Ermo

viewed October 30, 1999 on video

For further details on film, click here.

A beautiful, patiently rendered story about the budding materialism in rural China and its effects on a small town noodle-maker.  The parochial realism and storyline draws many parallels with Zhang Yimou's The Story of Qiu Ju (one of my favorites): a strong-minded woman asserts herself, at the expense of her community and even her family, who through her efforts she intended to help in the first place.  We have rural China in its simple splendor: breathtakingly barren but poetic landscapes; a groaning pig in death throes; ignorant gazes into huge TV sets; and sexual frustration on the part of everyone; diverted in several directions and wreaking havoc in a close-knit neighborhood.  This is the movie I want to make if only I had the connections and the resources. Alas, I may never make a movie about my beloved China; someday I may even get bored with social realism, but not before I see its cinematic manifestation in, my present un-Hollywoodized life.  If I can't make one about China, maybe in my beloved 'burbs, without the enamel job of ironic detachment a la  Todd Solodnz.

Ermo doesn't achieve the improbable range of hilarious satire and sincere sentiment found in Qiu Ju, but it offers other, more meditative pleasures.  It posits the theory that consumerism is modern woman's way to deal with her husband's impotence.  Compared to the alternative, sleeping with the neighbor, slaving away to save up cash does seem a more ethical way to rechannel sexual energies.  Thus we have some oddly erotic scenes of Ermo sweating and grunting in the middle of the night -- making noodles to sell the following day.  In the climactic scene where they bring the TV home, Ermo crawls into a corner, exhausted, and it becomes clear that Ermo's labors to acquire the set was really another kind of labor.  Under the grip of the one-child policy, Ermo wasn't just hoping to please her son; she was basically buying him a new brother.  And what an addition to the family -- when the whole town gathers around the house to watch it, the Nativity comes quickly to mind.

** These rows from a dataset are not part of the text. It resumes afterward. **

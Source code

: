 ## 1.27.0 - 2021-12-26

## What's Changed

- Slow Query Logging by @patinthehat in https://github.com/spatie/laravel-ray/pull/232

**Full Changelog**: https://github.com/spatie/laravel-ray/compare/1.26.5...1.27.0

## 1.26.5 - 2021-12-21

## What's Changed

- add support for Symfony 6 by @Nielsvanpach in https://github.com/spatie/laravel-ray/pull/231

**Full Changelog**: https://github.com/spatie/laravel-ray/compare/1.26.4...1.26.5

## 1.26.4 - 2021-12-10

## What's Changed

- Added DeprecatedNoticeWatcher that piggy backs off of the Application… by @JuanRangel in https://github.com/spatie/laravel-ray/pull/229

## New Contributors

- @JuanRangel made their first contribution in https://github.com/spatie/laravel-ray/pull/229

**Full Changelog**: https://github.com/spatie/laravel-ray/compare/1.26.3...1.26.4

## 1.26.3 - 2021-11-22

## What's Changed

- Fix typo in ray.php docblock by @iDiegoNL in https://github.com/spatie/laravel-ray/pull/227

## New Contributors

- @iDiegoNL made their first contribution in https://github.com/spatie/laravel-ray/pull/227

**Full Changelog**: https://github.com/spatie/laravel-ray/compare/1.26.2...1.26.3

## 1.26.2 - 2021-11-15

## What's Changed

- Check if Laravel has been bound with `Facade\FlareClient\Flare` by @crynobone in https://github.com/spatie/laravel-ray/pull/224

The subplot of the truck-driver neighbor's intentions is fairly obvious from the beginning, but it builds up so pleasantly that when the moment we're waiting for finally comes, it surprises us because it seems so inappropriate.  Liu Pei Qi gives the film's best performance as Blindman the neighbor; he's made quite a name for himself in China, which is remarkable since he looks like a mule. His exquisitely provincial countenance and well-mannered generosity, tinged with human frailty, sum up the qualities of this fine film.